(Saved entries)
[Start of Attachment]

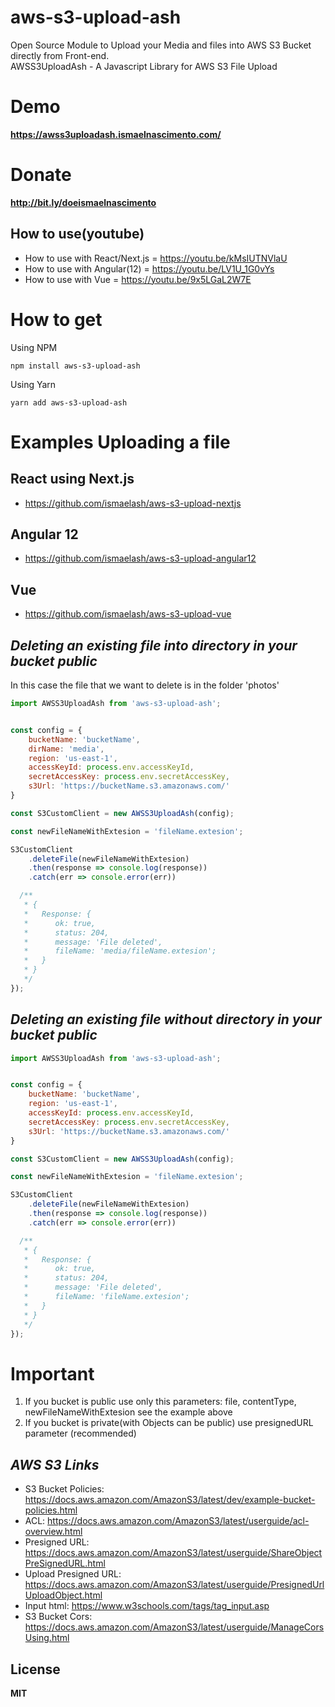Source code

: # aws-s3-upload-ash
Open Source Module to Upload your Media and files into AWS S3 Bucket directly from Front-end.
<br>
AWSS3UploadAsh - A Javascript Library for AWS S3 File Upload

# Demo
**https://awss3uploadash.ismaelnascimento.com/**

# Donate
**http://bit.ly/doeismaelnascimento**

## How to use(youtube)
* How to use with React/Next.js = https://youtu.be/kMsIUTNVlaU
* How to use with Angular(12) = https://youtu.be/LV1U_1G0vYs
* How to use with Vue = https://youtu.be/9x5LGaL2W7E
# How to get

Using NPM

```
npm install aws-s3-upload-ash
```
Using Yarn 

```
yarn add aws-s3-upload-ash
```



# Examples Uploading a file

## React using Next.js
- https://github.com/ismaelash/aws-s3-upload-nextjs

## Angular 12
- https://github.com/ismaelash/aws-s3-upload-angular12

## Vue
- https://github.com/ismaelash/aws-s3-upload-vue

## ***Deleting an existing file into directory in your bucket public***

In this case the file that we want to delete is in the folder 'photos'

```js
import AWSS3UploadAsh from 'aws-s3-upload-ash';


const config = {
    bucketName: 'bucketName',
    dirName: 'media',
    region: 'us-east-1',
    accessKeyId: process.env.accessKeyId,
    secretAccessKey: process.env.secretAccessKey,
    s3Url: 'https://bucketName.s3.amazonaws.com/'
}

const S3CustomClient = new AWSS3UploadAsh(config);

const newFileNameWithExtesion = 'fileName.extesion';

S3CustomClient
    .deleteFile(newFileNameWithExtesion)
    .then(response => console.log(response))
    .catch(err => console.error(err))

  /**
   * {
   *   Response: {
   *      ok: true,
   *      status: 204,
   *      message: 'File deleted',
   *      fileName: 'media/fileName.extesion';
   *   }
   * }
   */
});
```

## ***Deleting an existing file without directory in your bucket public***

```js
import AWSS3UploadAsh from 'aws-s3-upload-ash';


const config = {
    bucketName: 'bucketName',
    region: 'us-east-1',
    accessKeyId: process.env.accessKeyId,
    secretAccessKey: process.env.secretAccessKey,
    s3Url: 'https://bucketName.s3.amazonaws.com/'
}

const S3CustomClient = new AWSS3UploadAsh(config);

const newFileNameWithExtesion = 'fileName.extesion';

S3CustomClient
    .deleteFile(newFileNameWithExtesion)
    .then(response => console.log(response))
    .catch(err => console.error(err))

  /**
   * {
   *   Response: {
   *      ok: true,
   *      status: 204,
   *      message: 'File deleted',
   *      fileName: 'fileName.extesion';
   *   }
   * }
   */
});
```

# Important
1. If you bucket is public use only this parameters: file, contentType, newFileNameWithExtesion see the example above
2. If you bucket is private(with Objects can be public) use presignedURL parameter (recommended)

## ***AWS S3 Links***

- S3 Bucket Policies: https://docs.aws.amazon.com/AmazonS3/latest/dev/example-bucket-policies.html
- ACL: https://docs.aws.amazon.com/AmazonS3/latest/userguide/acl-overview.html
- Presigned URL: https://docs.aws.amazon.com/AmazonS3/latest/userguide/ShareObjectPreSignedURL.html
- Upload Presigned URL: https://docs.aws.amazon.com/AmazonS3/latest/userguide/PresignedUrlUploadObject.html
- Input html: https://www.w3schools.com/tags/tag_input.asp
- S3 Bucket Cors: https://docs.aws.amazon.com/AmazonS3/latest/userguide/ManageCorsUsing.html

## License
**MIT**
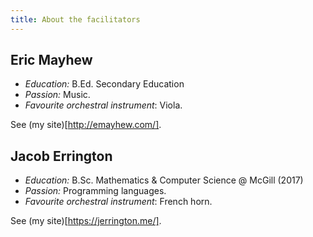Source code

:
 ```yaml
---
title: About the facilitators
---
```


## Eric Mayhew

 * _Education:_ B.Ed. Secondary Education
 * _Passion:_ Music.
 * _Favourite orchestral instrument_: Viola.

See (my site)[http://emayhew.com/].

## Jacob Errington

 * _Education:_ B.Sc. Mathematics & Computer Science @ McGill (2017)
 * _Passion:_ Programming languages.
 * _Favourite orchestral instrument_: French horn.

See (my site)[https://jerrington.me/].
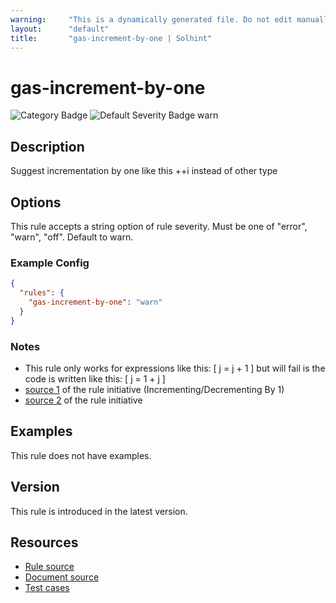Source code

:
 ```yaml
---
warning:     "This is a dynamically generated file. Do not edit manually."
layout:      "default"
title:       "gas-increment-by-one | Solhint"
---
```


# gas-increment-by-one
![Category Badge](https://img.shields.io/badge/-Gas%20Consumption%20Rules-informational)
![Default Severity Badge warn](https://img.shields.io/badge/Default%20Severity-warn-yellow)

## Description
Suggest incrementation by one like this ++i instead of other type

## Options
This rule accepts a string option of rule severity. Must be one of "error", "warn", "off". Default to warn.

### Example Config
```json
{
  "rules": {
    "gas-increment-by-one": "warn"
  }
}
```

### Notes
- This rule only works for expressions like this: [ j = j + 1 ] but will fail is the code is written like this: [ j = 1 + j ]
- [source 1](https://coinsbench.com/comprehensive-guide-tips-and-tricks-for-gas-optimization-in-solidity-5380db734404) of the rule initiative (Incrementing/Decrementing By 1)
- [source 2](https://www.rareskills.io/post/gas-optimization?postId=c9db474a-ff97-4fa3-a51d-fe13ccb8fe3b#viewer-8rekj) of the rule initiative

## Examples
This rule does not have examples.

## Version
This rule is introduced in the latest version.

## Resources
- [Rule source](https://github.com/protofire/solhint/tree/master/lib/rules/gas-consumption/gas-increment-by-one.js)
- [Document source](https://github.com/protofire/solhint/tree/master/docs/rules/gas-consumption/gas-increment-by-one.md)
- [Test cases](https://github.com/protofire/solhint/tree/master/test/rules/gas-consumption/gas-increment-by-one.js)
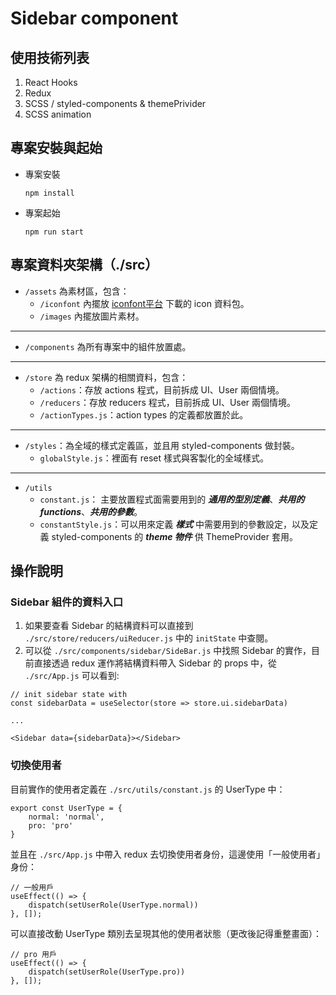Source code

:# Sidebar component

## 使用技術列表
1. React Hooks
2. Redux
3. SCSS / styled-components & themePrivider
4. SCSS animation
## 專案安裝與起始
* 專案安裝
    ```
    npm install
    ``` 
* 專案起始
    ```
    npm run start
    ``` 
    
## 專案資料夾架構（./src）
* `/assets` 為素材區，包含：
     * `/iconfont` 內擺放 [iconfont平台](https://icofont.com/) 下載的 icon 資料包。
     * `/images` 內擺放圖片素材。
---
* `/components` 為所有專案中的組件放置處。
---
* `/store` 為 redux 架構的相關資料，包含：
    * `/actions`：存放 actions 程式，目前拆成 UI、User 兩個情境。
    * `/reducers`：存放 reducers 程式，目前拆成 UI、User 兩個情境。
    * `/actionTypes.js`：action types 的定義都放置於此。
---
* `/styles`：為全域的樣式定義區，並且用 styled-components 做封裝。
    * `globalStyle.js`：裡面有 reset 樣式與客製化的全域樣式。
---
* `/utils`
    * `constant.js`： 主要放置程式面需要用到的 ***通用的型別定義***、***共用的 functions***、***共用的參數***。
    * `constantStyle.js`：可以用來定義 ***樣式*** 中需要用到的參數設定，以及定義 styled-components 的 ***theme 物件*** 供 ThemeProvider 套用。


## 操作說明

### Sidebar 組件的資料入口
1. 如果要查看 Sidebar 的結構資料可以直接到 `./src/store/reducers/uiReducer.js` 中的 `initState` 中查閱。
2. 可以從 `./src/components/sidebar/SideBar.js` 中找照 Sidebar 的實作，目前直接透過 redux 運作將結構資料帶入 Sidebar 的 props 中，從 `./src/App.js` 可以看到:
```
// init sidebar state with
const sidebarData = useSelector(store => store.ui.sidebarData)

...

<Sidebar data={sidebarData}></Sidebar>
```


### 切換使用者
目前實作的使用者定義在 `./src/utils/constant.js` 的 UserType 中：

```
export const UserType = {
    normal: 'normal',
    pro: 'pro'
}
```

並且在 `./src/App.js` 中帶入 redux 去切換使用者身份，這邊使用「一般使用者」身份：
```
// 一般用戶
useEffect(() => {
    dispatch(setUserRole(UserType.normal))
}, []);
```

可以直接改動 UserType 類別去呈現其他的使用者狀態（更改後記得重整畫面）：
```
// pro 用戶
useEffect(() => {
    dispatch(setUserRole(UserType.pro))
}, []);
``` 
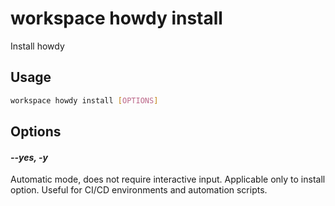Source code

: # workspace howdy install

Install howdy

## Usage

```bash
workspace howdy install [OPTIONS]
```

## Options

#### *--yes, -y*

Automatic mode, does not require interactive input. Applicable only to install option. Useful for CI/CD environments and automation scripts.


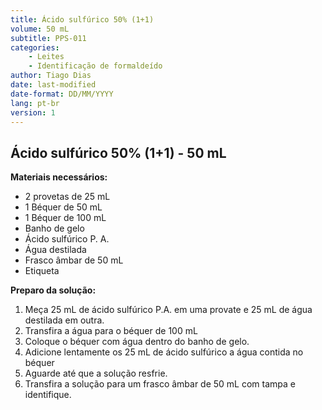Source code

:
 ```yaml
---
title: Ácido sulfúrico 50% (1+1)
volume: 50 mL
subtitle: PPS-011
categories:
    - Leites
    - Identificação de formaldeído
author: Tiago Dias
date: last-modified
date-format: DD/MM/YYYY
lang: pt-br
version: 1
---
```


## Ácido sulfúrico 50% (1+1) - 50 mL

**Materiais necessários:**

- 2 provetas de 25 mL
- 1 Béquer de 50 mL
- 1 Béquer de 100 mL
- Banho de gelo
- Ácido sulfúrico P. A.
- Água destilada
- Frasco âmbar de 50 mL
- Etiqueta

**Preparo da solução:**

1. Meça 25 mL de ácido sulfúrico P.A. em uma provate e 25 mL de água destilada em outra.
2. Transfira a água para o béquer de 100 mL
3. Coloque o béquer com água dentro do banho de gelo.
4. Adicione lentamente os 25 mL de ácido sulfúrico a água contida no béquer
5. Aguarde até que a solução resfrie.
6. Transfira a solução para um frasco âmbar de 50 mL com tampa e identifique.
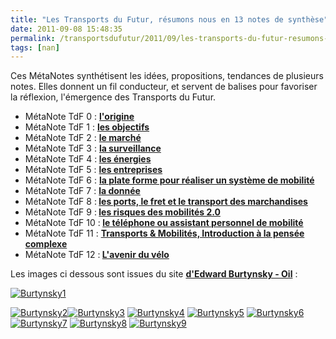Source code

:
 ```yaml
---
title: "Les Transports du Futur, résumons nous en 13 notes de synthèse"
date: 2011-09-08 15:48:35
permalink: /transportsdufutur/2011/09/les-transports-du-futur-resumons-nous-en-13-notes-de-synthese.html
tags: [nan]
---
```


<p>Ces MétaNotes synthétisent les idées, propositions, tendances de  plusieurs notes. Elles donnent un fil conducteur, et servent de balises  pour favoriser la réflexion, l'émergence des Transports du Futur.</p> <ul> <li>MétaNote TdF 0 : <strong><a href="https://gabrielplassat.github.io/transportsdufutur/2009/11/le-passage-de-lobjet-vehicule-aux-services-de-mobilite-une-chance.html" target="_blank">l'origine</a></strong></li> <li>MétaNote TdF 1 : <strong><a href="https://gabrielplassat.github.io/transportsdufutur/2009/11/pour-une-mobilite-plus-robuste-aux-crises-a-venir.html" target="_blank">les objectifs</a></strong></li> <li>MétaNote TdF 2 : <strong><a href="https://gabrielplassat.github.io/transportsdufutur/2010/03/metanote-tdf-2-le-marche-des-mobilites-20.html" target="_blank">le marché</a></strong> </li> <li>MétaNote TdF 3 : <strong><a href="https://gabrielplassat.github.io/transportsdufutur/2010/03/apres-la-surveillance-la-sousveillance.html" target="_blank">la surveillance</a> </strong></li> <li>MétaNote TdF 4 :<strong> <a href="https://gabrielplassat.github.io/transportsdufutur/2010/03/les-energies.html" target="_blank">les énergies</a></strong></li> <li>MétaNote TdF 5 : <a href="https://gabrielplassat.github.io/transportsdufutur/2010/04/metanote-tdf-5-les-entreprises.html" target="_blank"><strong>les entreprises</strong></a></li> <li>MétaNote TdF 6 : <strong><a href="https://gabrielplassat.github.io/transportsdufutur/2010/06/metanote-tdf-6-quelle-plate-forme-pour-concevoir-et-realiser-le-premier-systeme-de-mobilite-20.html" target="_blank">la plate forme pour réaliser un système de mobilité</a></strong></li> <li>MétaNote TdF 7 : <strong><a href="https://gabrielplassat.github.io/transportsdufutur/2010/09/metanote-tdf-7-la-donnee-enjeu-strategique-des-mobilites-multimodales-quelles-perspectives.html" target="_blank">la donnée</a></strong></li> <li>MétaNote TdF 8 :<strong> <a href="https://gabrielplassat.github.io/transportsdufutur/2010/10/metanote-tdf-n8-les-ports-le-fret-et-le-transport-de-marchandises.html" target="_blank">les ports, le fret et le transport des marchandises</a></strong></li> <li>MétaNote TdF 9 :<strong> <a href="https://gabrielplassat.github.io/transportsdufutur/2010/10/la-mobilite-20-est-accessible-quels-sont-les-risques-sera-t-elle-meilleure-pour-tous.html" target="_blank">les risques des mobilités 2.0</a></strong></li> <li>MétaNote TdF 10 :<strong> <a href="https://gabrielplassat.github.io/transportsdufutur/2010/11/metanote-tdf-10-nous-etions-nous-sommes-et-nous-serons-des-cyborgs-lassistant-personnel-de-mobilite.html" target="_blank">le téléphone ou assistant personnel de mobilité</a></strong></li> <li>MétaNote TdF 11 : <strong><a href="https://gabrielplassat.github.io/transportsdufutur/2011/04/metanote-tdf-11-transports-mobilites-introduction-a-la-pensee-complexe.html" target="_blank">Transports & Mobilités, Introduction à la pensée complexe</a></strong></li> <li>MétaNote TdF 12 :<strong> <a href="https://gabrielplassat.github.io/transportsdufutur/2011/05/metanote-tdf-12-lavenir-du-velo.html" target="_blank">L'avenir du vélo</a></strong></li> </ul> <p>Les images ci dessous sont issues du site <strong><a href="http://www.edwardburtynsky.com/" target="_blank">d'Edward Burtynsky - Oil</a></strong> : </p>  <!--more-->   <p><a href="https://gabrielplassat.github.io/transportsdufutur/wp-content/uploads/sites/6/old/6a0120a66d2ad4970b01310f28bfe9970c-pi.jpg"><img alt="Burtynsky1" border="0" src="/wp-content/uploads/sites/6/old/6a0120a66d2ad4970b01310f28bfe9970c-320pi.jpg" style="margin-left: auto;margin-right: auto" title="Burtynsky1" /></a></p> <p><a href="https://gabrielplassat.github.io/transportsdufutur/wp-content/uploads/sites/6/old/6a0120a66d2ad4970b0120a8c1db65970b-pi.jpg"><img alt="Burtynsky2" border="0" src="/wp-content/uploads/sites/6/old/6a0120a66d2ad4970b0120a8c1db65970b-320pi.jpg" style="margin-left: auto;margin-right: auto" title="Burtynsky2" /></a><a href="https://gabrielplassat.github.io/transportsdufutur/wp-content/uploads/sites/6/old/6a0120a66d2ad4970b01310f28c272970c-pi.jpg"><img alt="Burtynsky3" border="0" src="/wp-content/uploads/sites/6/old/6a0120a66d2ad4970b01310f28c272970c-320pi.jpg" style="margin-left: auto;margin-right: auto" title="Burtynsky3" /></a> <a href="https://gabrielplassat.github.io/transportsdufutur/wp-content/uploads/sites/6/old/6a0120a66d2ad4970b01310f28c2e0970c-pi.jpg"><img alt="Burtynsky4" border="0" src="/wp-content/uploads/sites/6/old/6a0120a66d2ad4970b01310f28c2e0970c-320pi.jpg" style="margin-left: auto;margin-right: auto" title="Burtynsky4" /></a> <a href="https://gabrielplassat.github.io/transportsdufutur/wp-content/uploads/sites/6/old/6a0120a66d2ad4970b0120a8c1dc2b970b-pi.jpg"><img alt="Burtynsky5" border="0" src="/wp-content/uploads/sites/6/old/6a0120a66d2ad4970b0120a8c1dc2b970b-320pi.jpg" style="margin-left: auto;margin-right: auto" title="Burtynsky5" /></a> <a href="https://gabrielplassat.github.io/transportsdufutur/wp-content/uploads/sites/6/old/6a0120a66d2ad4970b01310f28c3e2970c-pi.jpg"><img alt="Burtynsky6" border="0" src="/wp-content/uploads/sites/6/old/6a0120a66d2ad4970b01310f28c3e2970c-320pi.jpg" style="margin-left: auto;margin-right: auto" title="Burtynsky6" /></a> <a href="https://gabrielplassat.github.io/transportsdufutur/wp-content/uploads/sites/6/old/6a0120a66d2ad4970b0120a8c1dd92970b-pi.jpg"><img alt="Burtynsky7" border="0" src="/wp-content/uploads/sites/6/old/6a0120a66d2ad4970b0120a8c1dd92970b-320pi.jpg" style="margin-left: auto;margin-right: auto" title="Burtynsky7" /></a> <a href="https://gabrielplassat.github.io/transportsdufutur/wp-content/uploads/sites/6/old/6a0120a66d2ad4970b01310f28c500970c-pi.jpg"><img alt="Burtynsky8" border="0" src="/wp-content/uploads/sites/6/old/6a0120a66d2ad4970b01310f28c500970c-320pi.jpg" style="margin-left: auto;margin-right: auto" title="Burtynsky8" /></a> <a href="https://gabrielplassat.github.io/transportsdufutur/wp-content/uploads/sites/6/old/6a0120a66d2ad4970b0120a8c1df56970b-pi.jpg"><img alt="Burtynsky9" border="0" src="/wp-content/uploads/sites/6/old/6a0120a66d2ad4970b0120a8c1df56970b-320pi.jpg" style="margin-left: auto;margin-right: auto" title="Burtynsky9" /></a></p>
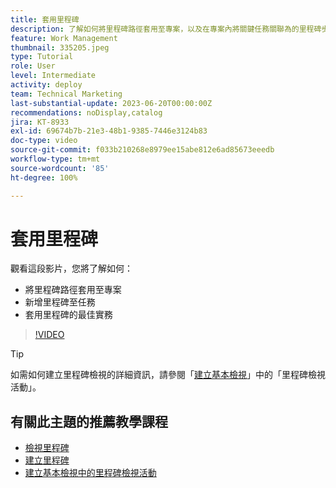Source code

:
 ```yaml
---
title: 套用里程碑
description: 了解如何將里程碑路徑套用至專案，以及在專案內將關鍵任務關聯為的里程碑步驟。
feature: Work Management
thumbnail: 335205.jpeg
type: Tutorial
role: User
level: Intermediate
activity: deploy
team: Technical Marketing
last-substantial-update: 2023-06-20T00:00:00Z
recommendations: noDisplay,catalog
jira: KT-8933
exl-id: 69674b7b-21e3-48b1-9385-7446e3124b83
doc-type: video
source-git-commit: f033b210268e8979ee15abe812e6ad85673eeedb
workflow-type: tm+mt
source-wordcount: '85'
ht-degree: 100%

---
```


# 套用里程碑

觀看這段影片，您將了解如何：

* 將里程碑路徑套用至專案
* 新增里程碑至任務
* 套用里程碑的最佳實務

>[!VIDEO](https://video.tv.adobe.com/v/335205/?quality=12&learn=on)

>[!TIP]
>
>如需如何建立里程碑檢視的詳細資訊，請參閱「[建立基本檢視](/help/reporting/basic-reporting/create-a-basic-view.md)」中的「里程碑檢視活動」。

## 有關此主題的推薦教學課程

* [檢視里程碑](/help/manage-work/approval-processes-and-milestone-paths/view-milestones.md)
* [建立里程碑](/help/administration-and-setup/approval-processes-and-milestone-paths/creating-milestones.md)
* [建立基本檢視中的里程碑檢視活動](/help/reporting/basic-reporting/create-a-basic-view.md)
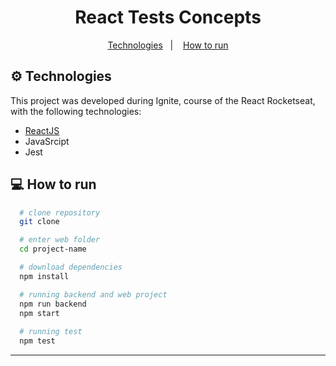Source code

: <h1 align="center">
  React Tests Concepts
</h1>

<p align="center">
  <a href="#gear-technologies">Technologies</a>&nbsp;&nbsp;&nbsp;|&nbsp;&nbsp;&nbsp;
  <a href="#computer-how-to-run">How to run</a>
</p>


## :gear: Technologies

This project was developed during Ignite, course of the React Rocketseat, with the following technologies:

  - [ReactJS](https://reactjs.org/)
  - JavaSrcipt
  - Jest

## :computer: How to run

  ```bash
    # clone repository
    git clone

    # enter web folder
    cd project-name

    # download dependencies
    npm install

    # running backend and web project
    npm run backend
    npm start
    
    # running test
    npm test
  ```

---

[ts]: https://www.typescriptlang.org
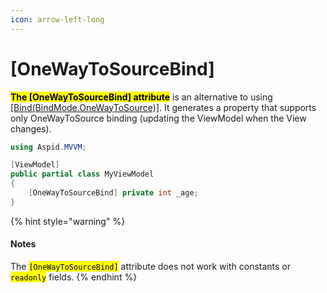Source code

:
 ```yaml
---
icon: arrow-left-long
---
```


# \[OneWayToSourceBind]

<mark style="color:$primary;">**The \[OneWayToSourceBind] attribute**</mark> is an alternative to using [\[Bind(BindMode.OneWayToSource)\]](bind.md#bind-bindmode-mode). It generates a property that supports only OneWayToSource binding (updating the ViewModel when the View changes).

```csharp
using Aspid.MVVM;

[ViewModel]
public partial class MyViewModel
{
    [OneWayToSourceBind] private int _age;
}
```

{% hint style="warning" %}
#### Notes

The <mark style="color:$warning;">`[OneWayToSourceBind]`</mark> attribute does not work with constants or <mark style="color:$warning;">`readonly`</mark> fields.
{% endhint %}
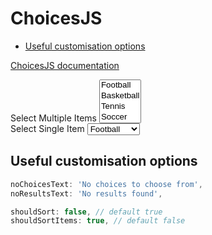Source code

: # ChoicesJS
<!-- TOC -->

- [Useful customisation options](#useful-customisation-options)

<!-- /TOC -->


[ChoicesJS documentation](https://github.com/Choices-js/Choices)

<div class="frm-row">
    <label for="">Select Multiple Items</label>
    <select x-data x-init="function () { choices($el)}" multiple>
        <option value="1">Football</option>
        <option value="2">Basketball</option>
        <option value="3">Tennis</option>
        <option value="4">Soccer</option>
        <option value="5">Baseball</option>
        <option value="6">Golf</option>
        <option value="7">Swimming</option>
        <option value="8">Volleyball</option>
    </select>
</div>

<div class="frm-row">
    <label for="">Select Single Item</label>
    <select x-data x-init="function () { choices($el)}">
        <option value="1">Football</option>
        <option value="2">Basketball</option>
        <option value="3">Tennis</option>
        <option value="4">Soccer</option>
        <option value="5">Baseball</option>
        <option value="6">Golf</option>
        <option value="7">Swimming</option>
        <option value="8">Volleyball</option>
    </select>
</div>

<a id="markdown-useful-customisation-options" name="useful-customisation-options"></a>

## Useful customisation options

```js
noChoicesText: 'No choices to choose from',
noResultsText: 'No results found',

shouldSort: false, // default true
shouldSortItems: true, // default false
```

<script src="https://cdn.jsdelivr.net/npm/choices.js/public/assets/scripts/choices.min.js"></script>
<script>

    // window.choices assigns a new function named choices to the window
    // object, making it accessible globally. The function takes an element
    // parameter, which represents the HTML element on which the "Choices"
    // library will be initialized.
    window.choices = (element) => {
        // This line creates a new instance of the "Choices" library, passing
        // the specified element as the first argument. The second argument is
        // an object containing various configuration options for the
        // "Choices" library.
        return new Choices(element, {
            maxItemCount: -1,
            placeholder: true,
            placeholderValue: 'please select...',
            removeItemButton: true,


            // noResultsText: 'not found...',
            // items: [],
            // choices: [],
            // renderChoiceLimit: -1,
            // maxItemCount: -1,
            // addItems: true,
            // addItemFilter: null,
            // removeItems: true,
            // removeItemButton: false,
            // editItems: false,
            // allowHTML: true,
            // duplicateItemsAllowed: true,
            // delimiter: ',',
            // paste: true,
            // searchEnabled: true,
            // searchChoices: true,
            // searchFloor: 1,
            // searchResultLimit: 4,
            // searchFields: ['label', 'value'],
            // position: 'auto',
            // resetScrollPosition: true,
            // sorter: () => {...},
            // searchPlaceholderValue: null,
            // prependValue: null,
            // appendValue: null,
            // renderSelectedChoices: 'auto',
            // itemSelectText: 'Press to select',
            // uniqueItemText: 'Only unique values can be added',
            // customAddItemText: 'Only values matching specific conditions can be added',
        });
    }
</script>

[End of Attachment]

[Your instructions]: Only the number is wanted: how many lines in the entries above contain the word "reducers"?

[The answer]: 2